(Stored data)
┄┄┄┄┄┄

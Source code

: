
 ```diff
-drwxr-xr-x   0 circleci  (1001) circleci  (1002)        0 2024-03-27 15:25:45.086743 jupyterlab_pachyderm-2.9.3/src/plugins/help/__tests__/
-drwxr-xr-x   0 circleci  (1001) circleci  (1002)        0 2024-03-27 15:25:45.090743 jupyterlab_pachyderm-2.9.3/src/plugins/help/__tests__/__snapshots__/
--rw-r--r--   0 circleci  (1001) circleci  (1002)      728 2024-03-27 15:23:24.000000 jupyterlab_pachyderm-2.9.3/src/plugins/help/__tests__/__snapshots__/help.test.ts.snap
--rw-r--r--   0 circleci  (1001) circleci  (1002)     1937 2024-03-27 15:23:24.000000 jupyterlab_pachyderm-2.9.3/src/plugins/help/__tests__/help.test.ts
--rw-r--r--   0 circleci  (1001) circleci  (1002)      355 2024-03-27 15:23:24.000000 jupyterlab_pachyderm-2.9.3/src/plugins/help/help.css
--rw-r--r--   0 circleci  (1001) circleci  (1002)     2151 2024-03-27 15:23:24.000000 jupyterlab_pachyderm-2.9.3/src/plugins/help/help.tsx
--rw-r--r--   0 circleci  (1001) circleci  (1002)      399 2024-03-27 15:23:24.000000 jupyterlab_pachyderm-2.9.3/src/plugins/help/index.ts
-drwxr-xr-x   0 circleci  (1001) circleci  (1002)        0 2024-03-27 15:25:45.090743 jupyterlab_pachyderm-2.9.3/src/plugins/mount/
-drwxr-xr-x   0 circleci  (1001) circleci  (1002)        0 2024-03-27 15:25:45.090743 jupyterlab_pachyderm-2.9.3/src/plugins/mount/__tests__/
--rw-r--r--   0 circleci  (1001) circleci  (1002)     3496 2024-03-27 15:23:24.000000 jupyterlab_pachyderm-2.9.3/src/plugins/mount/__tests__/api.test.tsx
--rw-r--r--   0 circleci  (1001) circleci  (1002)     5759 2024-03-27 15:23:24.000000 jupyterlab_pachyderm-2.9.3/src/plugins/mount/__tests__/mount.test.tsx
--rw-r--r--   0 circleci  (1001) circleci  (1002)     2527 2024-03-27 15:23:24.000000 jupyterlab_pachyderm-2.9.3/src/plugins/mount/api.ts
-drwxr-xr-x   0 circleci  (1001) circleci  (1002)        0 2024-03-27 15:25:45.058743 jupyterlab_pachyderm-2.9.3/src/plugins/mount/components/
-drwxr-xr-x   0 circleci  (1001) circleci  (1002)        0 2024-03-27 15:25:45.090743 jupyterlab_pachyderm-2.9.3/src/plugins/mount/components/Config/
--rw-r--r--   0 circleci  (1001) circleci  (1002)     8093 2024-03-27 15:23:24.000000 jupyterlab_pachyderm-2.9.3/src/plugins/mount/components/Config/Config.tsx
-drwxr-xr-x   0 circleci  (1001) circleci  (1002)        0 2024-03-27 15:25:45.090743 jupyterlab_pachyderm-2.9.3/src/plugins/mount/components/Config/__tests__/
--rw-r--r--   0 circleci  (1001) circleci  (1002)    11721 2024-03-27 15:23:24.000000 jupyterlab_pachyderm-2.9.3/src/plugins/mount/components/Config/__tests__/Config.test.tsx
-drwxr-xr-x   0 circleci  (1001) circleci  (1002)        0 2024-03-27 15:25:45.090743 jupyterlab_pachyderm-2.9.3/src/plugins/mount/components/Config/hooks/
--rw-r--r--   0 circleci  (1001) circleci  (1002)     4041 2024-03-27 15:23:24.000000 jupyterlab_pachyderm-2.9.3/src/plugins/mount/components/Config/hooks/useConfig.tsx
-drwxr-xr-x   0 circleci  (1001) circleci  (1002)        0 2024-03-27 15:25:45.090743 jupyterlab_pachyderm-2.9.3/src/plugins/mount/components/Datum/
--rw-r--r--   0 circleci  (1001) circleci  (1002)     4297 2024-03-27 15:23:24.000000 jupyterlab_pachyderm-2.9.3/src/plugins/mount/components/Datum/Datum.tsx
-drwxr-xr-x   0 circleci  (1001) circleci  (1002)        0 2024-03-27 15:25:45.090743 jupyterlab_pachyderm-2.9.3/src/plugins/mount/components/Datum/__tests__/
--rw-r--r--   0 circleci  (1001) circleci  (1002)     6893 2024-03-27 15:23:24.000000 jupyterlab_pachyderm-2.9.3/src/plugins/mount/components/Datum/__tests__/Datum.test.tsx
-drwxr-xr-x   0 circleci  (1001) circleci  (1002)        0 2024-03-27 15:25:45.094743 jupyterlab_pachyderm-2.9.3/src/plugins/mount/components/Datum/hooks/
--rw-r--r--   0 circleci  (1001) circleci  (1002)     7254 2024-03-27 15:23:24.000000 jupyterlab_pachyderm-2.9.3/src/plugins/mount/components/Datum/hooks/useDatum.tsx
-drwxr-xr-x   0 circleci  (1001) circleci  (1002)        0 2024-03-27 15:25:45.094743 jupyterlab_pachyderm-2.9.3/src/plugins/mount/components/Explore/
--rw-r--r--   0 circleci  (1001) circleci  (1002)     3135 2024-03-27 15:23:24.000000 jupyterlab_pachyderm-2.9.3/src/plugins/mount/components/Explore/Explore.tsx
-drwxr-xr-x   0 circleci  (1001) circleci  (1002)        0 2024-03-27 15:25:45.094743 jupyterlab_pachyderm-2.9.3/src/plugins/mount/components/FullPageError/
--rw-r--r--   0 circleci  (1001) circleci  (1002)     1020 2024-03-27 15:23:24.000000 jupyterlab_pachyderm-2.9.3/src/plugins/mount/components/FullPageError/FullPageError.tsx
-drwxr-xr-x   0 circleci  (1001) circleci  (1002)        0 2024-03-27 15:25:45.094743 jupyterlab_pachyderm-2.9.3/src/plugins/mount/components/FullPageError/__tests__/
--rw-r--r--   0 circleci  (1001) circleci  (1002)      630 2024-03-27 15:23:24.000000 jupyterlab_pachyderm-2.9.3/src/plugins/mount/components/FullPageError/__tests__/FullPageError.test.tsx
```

┄┄┄┄┄┄

Your goal:
Give the number of lines in the data above that include the word "Config", with no other words.

Solution to this task:
6